== Exercise data ==

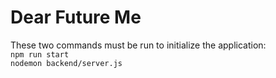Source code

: # Dear Future Me

These two commands must be run to initialize the application:  
`npm run start`  
`nodemon backend/server.js`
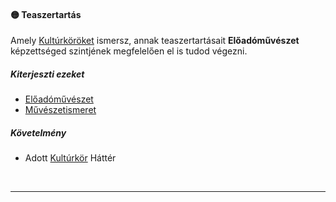 #### 🟡 Teaszertartás

Amely [Kultúrköröket](../hatterek.kiemelt/kulturkor.md) ismersz, annak teaszertartásait **Előadóművészet** képzettséged szintjének megfelelően el is tudod végezni.
##### Kiterjeszti ezeket

- [Előadóművészet](../kepzettsegek.szekunder/eloadomuveszet.md)
- [Művészetismeret](../kepzettsegek.szekunder/muveszetismeret.md)

##### Követelmény

- Adott [Kultúrkör](../hatterek.kiemelt/kulturkor.md) Háttér

<br />

---
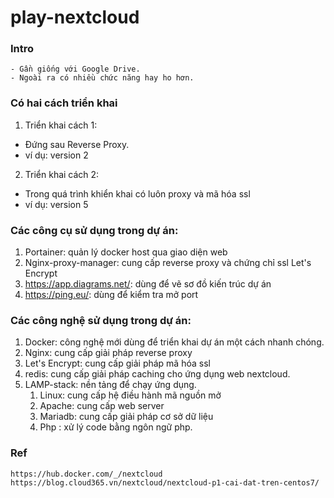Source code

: # play-nextcloud
### Intro
    - Gần giống với Google Drive.
    - Ngoài ra có nhiều chức năng hay ho hơn.

### Có hai cách triển khai
1. Triển khai cách 1:
- Đứng sau Reverse Proxy.
- ví dụ: version 2
2. Triển khai cách 2:
- Trong quá trình khiển khai có luôn proxy và mã hóa ssl
- ví dụ: version 5

### Các công cụ sử dụng trong dự án:
1. Portainer: quản lý docker host qua giao diện web
2. Nginx-proxy-manager: cung cấp reverse proxy và chứng chỉ ssl Let's Encrypt
3. https://app.diagrams.net/: dùng để vẽ sơ đồ kiến trúc dự án
4. https://ping.eu/: dùng để kiểm tra mở port

### Các công nghệ sử dụng trong dự án:
1. Docker: công nghệ mới dùng để triển khai dự án một cách nhanh chóng.
2. Nginx: cung cấp giải pháp reverse proxy
3. Let's Encrypt: cung cấp giải pháp mã hóa ssl
5. redis: cung cấp giải pháp caching cho ứng dụng web nextcloud.
6. LAMP-stack: nền tảng để chạy ứng dụng.
   1. Linux: cung cấp hệ điều hành mã nguồn mở
   2. Apache: cung cấp web server
   3. Mariadb: cung cấp giải pháp cơ sở dữ liệu
   4. Php : xử lý code bằng ngôn ngữ php.

### Ref    
    https://hub.docker.com/_/nextcloud    
    https://blog.cloud365.vn/nextcloud/nextcloud-p1-cai-dat-tren-centos7/
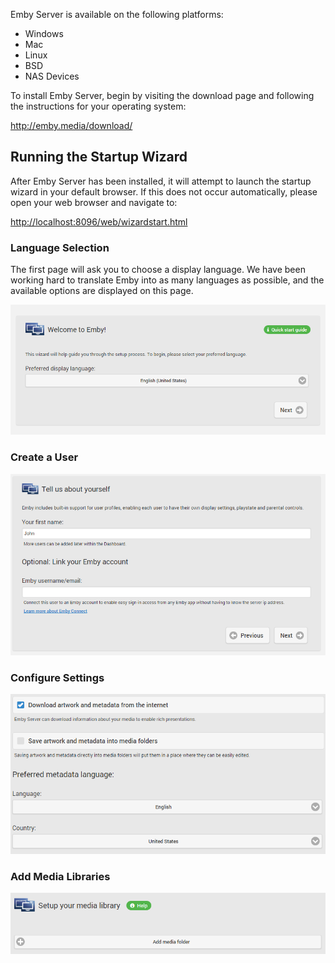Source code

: Emby Server is available on the following platforms:

* Windows
* Mac
* Linux
* BSD
* NAS Devices

To install Emby Server, begin by visiting the download page and following the instructions for your operating system:

http://emby.media/download/

## Running the Startup Wizard

After Emby Server has been installed, it will attempt to launch the startup wizard in your default browser. If this does not occur automatically, please open your web browser and navigate to:

[http://localhost:8096/web/wizardstart.html](http://localhost:8096/web/wizardstart.html)

### Language Selection

The first page will ask you to choose a display language. We have been working hard to translate Emby into as many languages as possible, and the available options are displayed on this page.

![](images/server/wizard1.png)

### Create a User

![](images/server/wizard2.png)

### Configure Settings

![](images/server/wizard3.png)

### Add Media Libraries

![](images/server/wizard4.png)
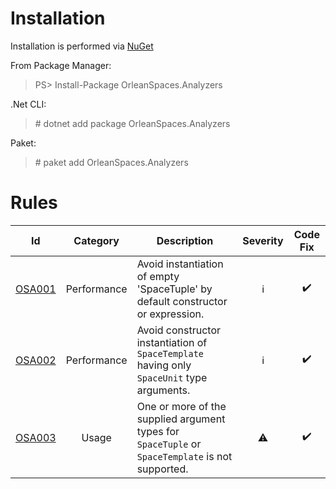 # Installation

Installation is performed via [NuGet](https://www.nuget.org/packages/OrleanSpaces.Analyzers/)

From Package Manager:

> PS> Install-Package OrleanSpaces.Analyzers

.Net CLI:

> \# dotnet add package OrleanSpaces.Analyzers

Paket:

> \# paket add OrleanSpaces.Analyzers

# Rules

|Id|Category|Description|Severity|Code Fix|
|:-:|:-:|-|:-:|:-:|
|[OSA001](https://github.com/ledjon-behluli/OrleanSpaces/blob/master/docs/OrleanSpaces.Analyzers/Rules/OSA001.md)|Performance|Avoid instantiation of empty 'SpaceTuple' by default constructor or expression.|<span title='Info'>ℹ</span>|✔️|
|[OSA002](https://github.com/ledjon-behluli/OrleanSpaces/blob/master/docs/OrleanSpaces.Analyzers/Rules/OSA001.md)|Performance|Avoid constructor instantiation of `SpaceTemplate` having only `SpaceUnit` type arguments.|<span title='Info'>ℹ</span>|✔️|
|[OSA003](https://github.com/ledjon-behluli/OrleanSpaces/blob/master/docs/OrleanSpaces.Analyzers/Rules/OSA002.md)|Usage|One or more of the supplied argument types for `SpaceTuple` or `SpaceTemplate` is not supported.|<span title='Warning'>⚠️</span>|✔️|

===

# Exercise details
The reply should hold an exact repeat of the entries from their opening line through the line with "2. Triển khai", and no pictures at all.

# Answer space
Source code

: # Dear Future Me

These two commands must be run to initialize the application:  
`npm run start`  
`nodemon backend/server.js`
 #### 🟡 Teaszertartás

Amely [Kultúrköröket](../hatterek.kiemelt/kulturkor.md) ismersz, annak teaszertartásait **Előadóművészet** képzettséged szintjének megfelelően el is tudod végezni.
##### Kiterjeszti ezeket

- [Előadóművészet](../kepzettsegek.szekunder/eloadomuveszet.md)
- [Művészetismeret](../kepzettsegek.szekunder/muveszetismeret.md)

##### Követelmény

- Adott [Kultúrkör](../hatterek.kiemelt/kulturkor.md) Háttér

<br />

---
Source code

: # play-nextcloud
### Intro
    - Gần giống với Google Drive.
    - Ngoài ra có nhiều chức năng hay ho hơn.

### Có hai cách triển khai
1. Triển khai cách 1:
- Đứng sau Reverse Proxy.
- ví dụ: version 2
2. Triển khai cách 2:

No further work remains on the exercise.